Wendy’s is preparing to test an “Uber-style” surge-pricing model where prices will fluctuate throughout the day based on demand — meaning a Dave’s burger will cost more during the lunchtime rush.
Wendy’s CEO Kirk Tanner — who rose to the chief role earlier this month — announced the new system on a call with investors, noting that the pricing menu will begin testing in 2025, Daily Mail earlier reported.
With the dynamic pricing model, the chain’s iconic Dave’s Single could increase by as much as $1 at lunchtime and drop down by the same amount after the lunch rush.
With constant pricing shifts, Wendy’s will rely on “digital menu boards,” Tanner said.
After an initial $20 million in the high-tech menus, the Ohio-based company will be able to update its prices in real-time without incurring additional overhead costs, according to Tanner.
The price of Wendy’s quarter-pound cheeseburger already differs depending on location.
For reference, the fast-food chain’s Newark, NJ, location charges $5.99 for the popular offering, while at an outpost in Times Square, a Dave’s Single goes for $8.19.
With the dynamic pricing model, New Yorkers could expect to shell out nearly $10 for a cheeseburger at lunchtime — not including a drink or fries.
Data from consumer transparency platform PriceListo has already determined that Wendy’s is the most expensive fast-food chain in the US after menu costs rose 35% due to inflation between 2022 and 2023.
It wasn’t immediately clear if Wendy’s prices will fluctuate by more than $1 come next year.
Represenatives for Wendy’s — which touts more than 6,000 locations nationwide — did not immediately respond to The Post’s request for comment.
The imminent new pricing model is a risky one, considering a survey by software company Capterra found that 52% of consumers believe dynamic pricing in restaurants is price gouging, Daily Mail reported.
Such price changes — also known as surge pricing — was implemented years ago by popular rideshare apps like Uber and Lyft as well as airlines.
The concept at rideshare companies adjusts prices on a moment’s notice, such as when it rains.
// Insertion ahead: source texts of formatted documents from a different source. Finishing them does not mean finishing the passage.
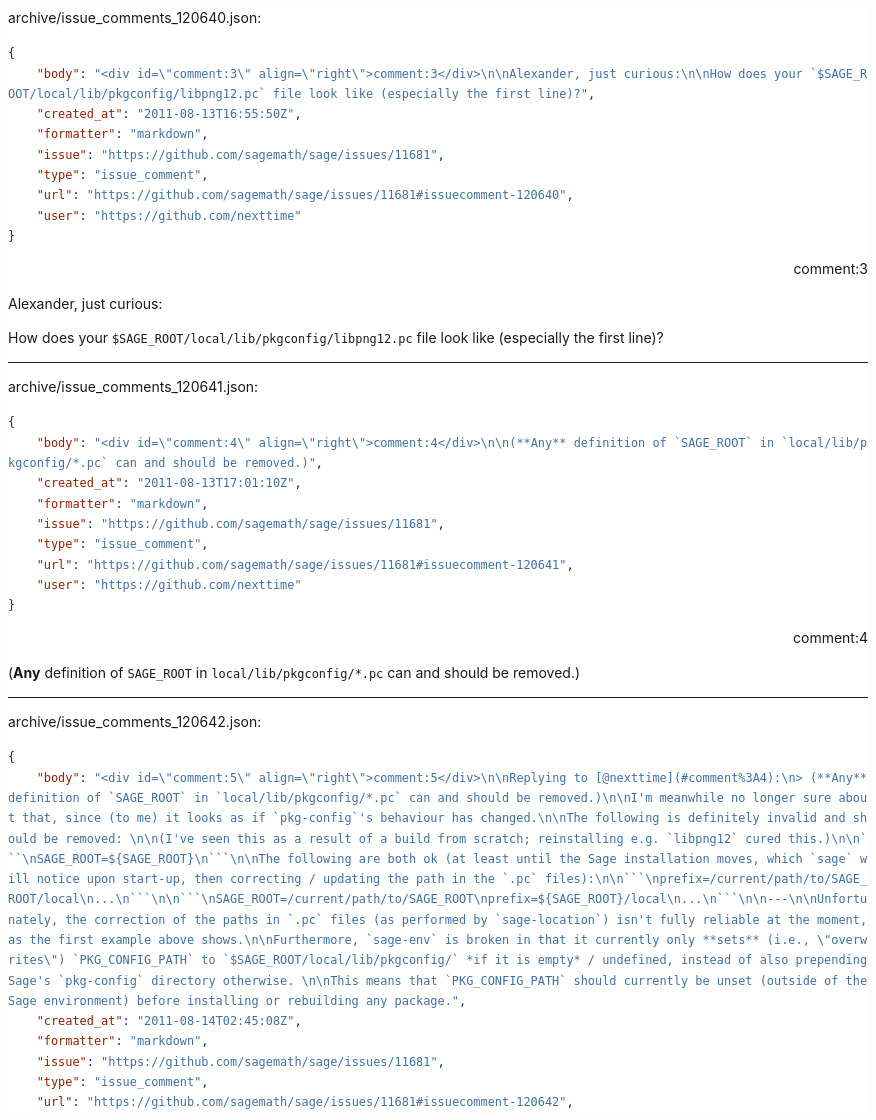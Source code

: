archive/issue_comments_120640.json:
```json
{
    "body": "<div id=\"comment:3\" align=\"right\">comment:3</div>\n\nAlexander, just curious:\n\nHow does your `$SAGE_ROOT/local/lib/pkgconfig/libpng12.pc` file look like (especially the first line)?",
    "created_at": "2011-08-13T16:55:50Z",
    "formatter": "markdown",
    "issue": "https://github.com/sagemath/sage/issues/11681",
    "type": "issue_comment",
    "url": "https://github.com/sagemath/sage/issues/11681#issuecomment-120640",
    "user": "https://github.com/nexttime"
}
```

<div id="comment:3" align="right">comment:3</div>

Alexander, just curious:

How does your `$SAGE_ROOT/local/lib/pkgconfig/libpng12.pc` file look like (especially the first line)?



---

archive/issue_comments_120641.json:
```json
{
    "body": "<div id=\"comment:4\" align=\"right\">comment:4</div>\n\n(**Any** definition of `SAGE_ROOT` in `local/lib/pkgconfig/*.pc` can and should be removed.)",
    "created_at": "2011-08-13T17:01:10Z",
    "formatter": "markdown",
    "issue": "https://github.com/sagemath/sage/issues/11681",
    "type": "issue_comment",
    "url": "https://github.com/sagemath/sage/issues/11681#issuecomment-120641",
    "user": "https://github.com/nexttime"
}
```

<div id="comment:4" align="right">comment:4</div>

(**Any** definition of `SAGE_ROOT` in `local/lib/pkgconfig/*.pc` can and should be removed.)



---

archive/issue_comments_120642.json:
```json
{
    "body": "<div id=\"comment:5\" align=\"right\">comment:5</div>\n\nReplying to [@nexttime](#comment%3A4):\n> (**Any** definition of `SAGE_ROOT` in `local/lib/pkgconfig/*.pc` can and should be removed.)\n\nI'm meanwhile no longer sure about that, since (to me) it looks as if `pkg-config`'s behaviour has changed.\n\nThe following is definitely invalid and should be removed: \n\n(I've seen this as a result of a build from scratch; reinstalling e.g. `libpng12` cured this.)\n\n```\nSAGE_ROOT=${SAGE_ROOT}\n```\n\nThe following are both ok (at least until the Sage installation moves, which `sage` will notice upon start-up, then correcting / updating the path in the `.pc` files):\n\n```\nprefix=/current/path/to/SAGE_ROOT/local\n...\n```\n\n```\nSAGE_ROOT=/current/path/to/SAGE_ROOT\nprefix=${SAGE_ROOT}/local\n...\n```\n\n---\n\nUnfortunately, the correction of the paths in `.pc` files (as performed by `sage-location`) isn't fully reliable at the moment, as the first example above shows.\n\nFurthermore, `sage-env` is broken in that it currently only **sets** (i.e., \"overwrites\") `PKG_CONFIG_PATH` to `$SAGE_ROOT/local/lib/pkgconfig/` *if it is empty* / undefined, instead of also prepending Sage's `pkg-config` directory otherwise. \n\nThis means that `PKG_CONFIG_PATH` should currently be unset (outside of the Sage environment) before installing or rebuilding any package.",
    "created_at": "2011-08-14T02:45:08Z",
    "formatter": "markdown",
    "issue": "https://github.com/sagemath/sage/issues/11681",
    "type": "issue_comment",
    "url": "https://github.com/sagemath/sage/issues/11681#issuecomment-120642",
```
During a rush-hour rainstorm in New York City in September, commuters fumed that “slime ball” Uber and Lyft were charging nearly $100 for a five-mile ride.
Both Uber and Lyft had said at the time that prices of rides had been capped in anticipation of the storm, though neither company confirmed what limit had been set.
Even Uber’s own CEO was hit with sticker shock after a journalist took an Uber from downtown Manhattan to interview the company’s boss, Dara Khosrowshahi, on the West Side — and paid $51.69, including the driver’s tip, for the 2.95-mile trip.
Wired editor-at-large Steven Levy asked Khosrowshahi to guess the cost of his drup during a sitdown over the summer.
Khosrowshahi guessed a mere $20.
Levy informed the ride-share boss how far off he was and told him: “Five minutes earlier, the price was $20 higher,” which Khosrowshahi attributed to “surge pricing,” according to Levy.